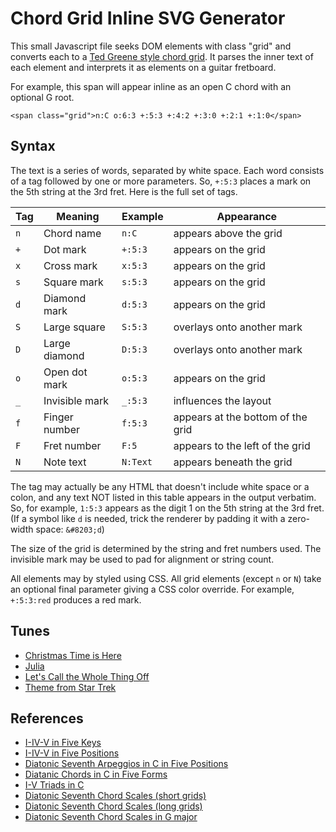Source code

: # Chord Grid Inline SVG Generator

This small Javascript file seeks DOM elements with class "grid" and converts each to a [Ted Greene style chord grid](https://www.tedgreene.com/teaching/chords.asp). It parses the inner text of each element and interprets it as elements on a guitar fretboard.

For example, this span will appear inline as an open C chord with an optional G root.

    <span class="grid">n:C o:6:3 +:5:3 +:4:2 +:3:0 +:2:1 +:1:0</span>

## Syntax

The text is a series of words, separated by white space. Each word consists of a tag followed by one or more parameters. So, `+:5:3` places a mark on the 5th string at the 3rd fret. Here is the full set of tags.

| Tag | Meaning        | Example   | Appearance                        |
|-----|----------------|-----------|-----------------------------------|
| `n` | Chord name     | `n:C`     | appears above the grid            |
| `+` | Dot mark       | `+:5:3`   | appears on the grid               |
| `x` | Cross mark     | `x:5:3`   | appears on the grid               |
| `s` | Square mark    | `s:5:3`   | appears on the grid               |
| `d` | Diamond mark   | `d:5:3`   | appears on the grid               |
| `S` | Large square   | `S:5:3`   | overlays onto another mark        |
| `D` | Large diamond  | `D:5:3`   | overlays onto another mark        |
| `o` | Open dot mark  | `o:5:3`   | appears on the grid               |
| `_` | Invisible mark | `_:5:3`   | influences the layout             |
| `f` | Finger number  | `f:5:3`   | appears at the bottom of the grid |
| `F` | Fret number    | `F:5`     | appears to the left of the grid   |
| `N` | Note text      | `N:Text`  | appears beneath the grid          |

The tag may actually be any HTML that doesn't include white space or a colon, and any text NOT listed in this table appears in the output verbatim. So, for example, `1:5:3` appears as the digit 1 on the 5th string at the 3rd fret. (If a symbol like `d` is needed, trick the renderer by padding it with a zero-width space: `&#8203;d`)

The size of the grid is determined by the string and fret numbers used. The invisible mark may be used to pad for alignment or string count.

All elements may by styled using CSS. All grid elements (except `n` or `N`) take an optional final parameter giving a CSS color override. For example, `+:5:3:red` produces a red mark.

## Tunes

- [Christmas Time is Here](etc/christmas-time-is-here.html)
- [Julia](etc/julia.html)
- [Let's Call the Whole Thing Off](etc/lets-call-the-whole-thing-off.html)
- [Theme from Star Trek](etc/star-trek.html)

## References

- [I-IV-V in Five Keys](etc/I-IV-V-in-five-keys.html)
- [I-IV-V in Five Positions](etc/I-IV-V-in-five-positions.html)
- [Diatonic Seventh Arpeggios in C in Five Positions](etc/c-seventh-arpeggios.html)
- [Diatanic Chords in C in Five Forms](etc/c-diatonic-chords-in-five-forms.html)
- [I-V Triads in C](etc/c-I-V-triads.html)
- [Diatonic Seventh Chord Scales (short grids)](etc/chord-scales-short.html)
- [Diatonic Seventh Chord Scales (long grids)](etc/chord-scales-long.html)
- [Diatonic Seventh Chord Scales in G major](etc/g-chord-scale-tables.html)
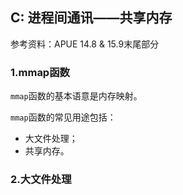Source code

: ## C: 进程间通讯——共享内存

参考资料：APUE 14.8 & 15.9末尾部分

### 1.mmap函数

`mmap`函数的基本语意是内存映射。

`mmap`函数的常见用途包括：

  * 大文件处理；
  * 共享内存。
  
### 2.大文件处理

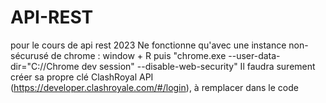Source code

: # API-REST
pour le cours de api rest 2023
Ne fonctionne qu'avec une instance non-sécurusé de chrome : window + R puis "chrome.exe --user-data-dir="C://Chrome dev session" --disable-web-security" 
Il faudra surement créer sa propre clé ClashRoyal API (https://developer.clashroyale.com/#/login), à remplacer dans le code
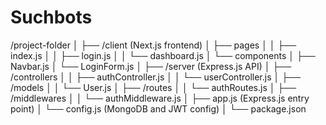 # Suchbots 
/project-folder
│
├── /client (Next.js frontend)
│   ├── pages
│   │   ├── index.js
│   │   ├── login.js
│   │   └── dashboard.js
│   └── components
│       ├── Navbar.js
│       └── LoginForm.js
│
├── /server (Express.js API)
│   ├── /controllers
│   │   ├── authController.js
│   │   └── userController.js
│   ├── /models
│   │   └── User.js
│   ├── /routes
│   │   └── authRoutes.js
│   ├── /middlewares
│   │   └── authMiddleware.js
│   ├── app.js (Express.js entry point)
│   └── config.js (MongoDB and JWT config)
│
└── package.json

• **EXERCISE DIRECTIONS**
In the listing above, the lines from the one containing "Tag | Meaning" through the one containing "The size of" must be set down exactly, with no other lines.

• **ANSWER BOX**
| Tag | Meaning        | Example   | Appearance                        |
|-----|----------------|-----------|-----------------------------------|
| `n` | Chord name     | `n:C`     | appears above the grid            |
| `+` | Dot mark       | `+:5:3`   | appears on the grid               |
| `x` | Cross mark     | `x:5:3`   | appears on the grid               |
| `s` | Square mark    | `s:5:3`   | appears on the grid               |
| `d` | Diamond mark   | `d:5:3`   | appears on the grid               |
| `S` | Large square   | `S:5:3`   | overlays onto another mark        |
| `D` | Large diamond  | `D:5:3`   | overlays onto another mark        |
| `o` | Open dot mark  | `o:5:3`   | appears on the grid               |
| `_` | Invisible mark | `_:5:3`   | influences the layout             |
| `f` | Finger number  | `f:5:3`   | appears at the bottom of the grid |
| `F` | Fret number    | `F:5`     | appears to the left of the grid   |
| `N` | Note text      | `N:Text`  | appears beneath the grid          |

The tag may actually be any HTML that doesn't include white space or a colon, and any text NOT listed in this table appears in the output verbatim. So, for example, `1:5:3` appears as the digit 1 on the 5th string at the 3rd fret. (If a symbol like `d` is needed, trick the renderer by padding it with a zero-width space: `&#8203;d`)

The size of the grid is determined by the string and fret numbers used. The invisible mark may be used to pad for alignment or string count.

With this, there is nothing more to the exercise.